* _WHAT IS REQUIRED_: Print out every record below, exactly as written.

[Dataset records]
▬▬▬▬▬▬▬▬▬▬

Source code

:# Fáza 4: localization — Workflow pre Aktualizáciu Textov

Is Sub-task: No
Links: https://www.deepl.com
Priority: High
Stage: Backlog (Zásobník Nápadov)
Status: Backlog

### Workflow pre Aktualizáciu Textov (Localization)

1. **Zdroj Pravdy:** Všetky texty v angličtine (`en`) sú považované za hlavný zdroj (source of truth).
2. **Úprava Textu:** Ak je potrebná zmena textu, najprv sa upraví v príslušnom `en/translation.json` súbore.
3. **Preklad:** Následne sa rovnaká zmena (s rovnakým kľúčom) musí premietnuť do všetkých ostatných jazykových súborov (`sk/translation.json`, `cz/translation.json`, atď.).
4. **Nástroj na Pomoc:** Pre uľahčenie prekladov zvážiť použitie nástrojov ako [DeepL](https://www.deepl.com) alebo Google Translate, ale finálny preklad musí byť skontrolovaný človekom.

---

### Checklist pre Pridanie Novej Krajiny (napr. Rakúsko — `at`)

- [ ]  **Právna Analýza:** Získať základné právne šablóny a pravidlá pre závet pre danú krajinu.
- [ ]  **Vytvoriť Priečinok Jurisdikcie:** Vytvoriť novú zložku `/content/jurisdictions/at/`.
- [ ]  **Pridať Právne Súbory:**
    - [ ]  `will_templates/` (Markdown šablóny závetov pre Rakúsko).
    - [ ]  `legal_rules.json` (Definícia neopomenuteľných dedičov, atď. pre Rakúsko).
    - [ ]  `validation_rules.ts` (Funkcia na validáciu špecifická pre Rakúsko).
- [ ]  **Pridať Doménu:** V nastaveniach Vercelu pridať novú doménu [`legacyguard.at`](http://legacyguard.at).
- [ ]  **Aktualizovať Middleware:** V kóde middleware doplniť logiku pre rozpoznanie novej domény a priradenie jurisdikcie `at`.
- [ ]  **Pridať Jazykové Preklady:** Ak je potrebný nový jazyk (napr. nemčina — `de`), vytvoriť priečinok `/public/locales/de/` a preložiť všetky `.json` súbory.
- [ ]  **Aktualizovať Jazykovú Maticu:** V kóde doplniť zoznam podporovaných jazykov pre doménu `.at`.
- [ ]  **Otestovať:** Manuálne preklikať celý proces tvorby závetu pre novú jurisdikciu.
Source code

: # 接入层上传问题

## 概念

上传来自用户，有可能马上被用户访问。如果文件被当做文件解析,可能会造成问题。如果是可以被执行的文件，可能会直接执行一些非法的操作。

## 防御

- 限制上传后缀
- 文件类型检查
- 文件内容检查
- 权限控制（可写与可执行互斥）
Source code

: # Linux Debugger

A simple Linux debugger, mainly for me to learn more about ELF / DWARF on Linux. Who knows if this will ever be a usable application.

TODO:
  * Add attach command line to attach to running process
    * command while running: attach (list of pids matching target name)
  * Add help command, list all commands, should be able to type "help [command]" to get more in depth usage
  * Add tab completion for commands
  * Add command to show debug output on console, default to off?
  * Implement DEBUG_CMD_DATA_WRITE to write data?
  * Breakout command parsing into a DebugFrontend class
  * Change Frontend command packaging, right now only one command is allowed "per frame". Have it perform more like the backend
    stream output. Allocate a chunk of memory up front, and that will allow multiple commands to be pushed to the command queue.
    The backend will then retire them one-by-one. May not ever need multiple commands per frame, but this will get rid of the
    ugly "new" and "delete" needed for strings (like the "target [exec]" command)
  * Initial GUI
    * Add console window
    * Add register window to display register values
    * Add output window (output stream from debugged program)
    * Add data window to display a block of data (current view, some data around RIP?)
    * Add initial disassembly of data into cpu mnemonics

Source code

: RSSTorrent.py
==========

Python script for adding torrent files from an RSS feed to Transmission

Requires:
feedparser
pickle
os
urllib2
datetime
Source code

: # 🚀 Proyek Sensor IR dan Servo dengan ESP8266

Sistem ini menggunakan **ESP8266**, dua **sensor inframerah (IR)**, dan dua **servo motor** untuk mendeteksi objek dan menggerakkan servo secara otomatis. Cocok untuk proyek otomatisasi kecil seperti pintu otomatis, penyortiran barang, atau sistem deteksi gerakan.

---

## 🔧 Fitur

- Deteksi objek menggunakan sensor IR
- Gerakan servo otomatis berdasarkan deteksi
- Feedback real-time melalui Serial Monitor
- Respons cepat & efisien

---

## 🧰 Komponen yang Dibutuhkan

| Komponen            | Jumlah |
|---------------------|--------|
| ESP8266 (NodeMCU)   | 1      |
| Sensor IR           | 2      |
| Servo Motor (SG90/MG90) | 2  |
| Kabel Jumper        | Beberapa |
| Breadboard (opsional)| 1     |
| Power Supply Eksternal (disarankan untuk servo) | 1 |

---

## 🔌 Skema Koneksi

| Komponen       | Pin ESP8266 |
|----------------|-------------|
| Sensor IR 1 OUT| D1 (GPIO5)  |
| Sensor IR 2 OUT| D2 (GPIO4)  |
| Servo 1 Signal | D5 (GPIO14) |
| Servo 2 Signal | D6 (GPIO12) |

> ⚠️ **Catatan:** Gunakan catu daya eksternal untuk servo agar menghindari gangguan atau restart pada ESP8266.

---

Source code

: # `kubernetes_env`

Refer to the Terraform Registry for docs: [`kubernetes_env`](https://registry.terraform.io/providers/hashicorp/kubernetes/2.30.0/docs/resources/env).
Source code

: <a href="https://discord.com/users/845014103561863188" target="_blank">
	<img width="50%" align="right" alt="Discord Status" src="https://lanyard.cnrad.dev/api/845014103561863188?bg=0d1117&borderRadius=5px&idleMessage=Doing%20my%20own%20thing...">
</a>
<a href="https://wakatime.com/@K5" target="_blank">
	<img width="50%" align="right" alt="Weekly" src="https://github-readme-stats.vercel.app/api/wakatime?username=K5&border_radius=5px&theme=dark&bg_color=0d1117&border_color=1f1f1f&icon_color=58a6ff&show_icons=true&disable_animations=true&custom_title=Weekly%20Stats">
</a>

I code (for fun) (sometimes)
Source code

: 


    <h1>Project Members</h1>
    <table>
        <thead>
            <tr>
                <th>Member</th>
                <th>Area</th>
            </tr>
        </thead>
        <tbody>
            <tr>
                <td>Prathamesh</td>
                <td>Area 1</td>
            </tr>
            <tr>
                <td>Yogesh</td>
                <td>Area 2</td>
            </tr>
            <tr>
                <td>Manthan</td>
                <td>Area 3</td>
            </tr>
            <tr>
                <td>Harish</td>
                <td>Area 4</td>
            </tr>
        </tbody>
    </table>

▬▬▬▬▬▬▬▬▬▬

* _TASK ANSWER_:
Source code

:# Fáza 4: localization — Workflow pre Aktualizáciu Textov

Is Sub-task: No
Links: https://www.deepl.com
Priority: High
Stage: Backlog (Zásobník Nápadov)
Status: Backlog

### Workflow pre Aktualizáciu Textov (Localization)

1. **Zdroj Pravdy:** Všetky texty v angličtine (`en`) sú považované za hlavný zdroj (source of truth).
2. **Úprava Textu:** Ak je potrebná zmena textu, najprv sa upraví v príslušnom `en/translation.json` súbore.
3. **Preklad:** Následne sa rovnaká zmena (s rovnakým kľúčom) musí premietnuť do všetkých ostatných jazykových súborov (`sk/translation.json`, `cz/translation.json`, atď.).
4. **Nástroj na Pomoc:** Pre uľahčenie prekladov zvážiť použitie nástrojov ako [DeepL](https://www.deepl.com) alebo Google Translate, ale finálny preklad musí byť skontrolovaný človekom.

---

### Checklist pre Pridanie Novej Krajiny (napr. Rakúsko — `at`)

- [ ]  **Právna Analýza:** Získať základné právne šablóny a pravidlá pre závet pre danú krajinu.
- [ ]  **Vytvoriť Priečinok Jurisdikcie:** Vytvoriť novú zložku `/content/jurisdictions/at/`.
- [ ]  **Pridať Právne Súbory:**
    - [ ]  `will_templates/` (Markdown šablóny závetov pre Rakúsko).
    - [ ]  `legal_rules.json` (Definícia neopomenuteľných dedičov, atď. pre Rakúsko).
    - [ ]  `validation_rules.ts` (Funkcia na validáciu špecifická pre Rakúsko).
- [ ]  **Pridať Doménu:** V nastaveniach Vercelu pridať novú doménu [`legacyguard.at`](http://legacyguard.at).
- [ ]  **Aktualizovať Middleware:** V kóde middleware doplniť logiku pre rozpoznanie novej domény a priradenie jurisdikcie `at`.
- [ ]  **Pridať Jazykové Preklady:** Ak je potrebný nový jazyk (napr. nemčina — `de`), vytvoriť priečinok `/public/locales/de/` a preložiť všetky `.json` súbory.
- [ ]  **Aktualizovať Jazykovú Maticu:** V kóde doplniť zoznam podporovaných jazykov pre doménu `.at`.
- [ ]  **Otestovať:** Manuálne preklikať celý proces tvorby závetu pre novú jurisdikciu.
Source code

: # 接入层上传问题

## 概念

上传来自用户，有可能马上被用户访问。如果文件被当做文件解析,可能会造成问题。如果是可以被执行的文件，可能会直接执行一些非法的操作。

## 防御

- 限制上传后缀
- 文件类型检查
- 文件内容检查
- 权限控制（可写与可执行互斥）
Source code

: # Linux Debugger

A simple Linux debugger, mainly for me to learn more about ELF / DWARF on Linux. Who knows if this will ever be a usable application.

TODO:
  * Add attach command line to attach to running process
    * command while running: attach (list of pids matching target name)
  * Add help command, list all commands, should be able to type "help [command]" to get more in depth usage
  * Add tab completion for commands
  * Add command to show debug output on console, default to off?
  * Implement DEBUG_CMD_DATA_WRITE to write data?
  * Breakout command parsing into a DebugFrontend class
  * Change Frontend command packaging, right now only one command is allowed "per frame". Have it perform more like the backend
    stream output. Allocate a chunk of memory up front, and that will allow multiple commands to be pushed to the command queue.
    The backend will then retire them one-by-one. May not ever need multiple commands per frame, but this will get rid of the
    ugly "new" and "delete" needed for strings (like the "target [exec]" command)
  * Initial GUI
    * Add console window
    * Add register window to display register values
    * Add output window (output stream from debugged program)
    * Add data window to display a block of data (current view, some data around RIP?)
    * Add initial disassembly of data into cpu mnemonics

Source code

: RSSTorrent.py
==========

Python script for adding torrent files from an RSS feed to Transmission

Requires:
feedparser
pickle
os
urllib2
datetime
Source code

: # 🚀 Proyek Sensor IR dan Servo dengan ESP8266

Sistem ini menggunakan **ESP8266**, dua **sensor inframerah (IR)**, dan dua **servo motor** untuk mendeteksi objek dan menggerakkan servo secara otomatis. Cocok untuk proyek otomatisasi kecil seperti pintu otomatis, penyortiran barang, atau sistem deteksi gerakan.

---

## 🔧 Fitur

- Deteksi objek menggunakan sensor IR
- Gerakan servo otomatis berdasarkan deteksi
- Feedback real-time melalui Serial Monitor
- Respons cepat & efisien

---

## 🧰 Komponen yang Dibutuhkan

| Komponen            | Jumlah |
|---------------------|--------|
| ESP8266 (NodeMCU)   | 1      |
| Sensor IR           | 2      |
| Servo Motor (SG90/MG90) | 2  |
| Kabel Jumper        | Beberapa |
| Breadboard (opsional)| 1     |
| Power Supply Eksternal (disarankan untuk servo) | 1 |

---

## 🔌 Skema Koneksi

| Komponen       | Pin ESP8266 |
|----------------|-------------|
| Sensor IR 1 OUT| D1 (GPIO5)  |
| Sensor IR 2 OUT| D2 (GPIO4)  |
| Servo 1 Signal | D5 (GPIO14) |
| Servo 2 Signal | D6 (GPIO12) |

> ⚠️ **Catatan:** Gunakan catu daya eksternal untuk servo agar menghindari gangguan atau restart pada ESP8266.

---

Source code

: # `kubernetes_env`

Refer to the Terraform Registry for docs: [`kubernetes_env`](https://registry.terraform.io/providers/hashicorp/kubernetes/2.30.0/docs/resources/env).
Source code

: <a href="https://discord.com/users/845014103561863188" target="_blank">
	<img width="50%" align="right" alt="Discord Status" src="https://lanyard.cnrad.dev/api/845014103561863188?bg=0d1117&borderRadius=5px&idleMessage=Doing%20my%20own%20thing...">
</a>
<a href="https://wakatime.com/@K5" target="_blank">
	<img width="50%" align="right" alt="Weekly" src="https://github-readme-stats.vercel.app/api/wakatime?username=K5&border_radius=5px&theme=dark&bg_color=0d1117&border_color=1f1f1f&icon_color=58a6ff&show_icons=true&disable_animations=true&custom_title=Weekly%20Stats">
</a>

I code (for fun) (sometimes)
Source code

: 


    <h1>Project Members</h1>
    <table>
        <thead>
            <tr>
                <th>Member</th>
                <th>Area</th>
            </tr>
        </thead>
        <tbody>
            <tr>
                <td>Prathamesh</td>
                <td>Area 1</td>
            </tr>
            <tr>
                <td>Yogesh</td>
                <td>Area 2</td>
            </tr>
            <tr>
                <td>Manthan</td>
                <td>Area 3</td>
            </tr>
            <tr>
                <td>Harish</td>
                <td>Area 4</td>
            </tr>
        </tbody>
    </table>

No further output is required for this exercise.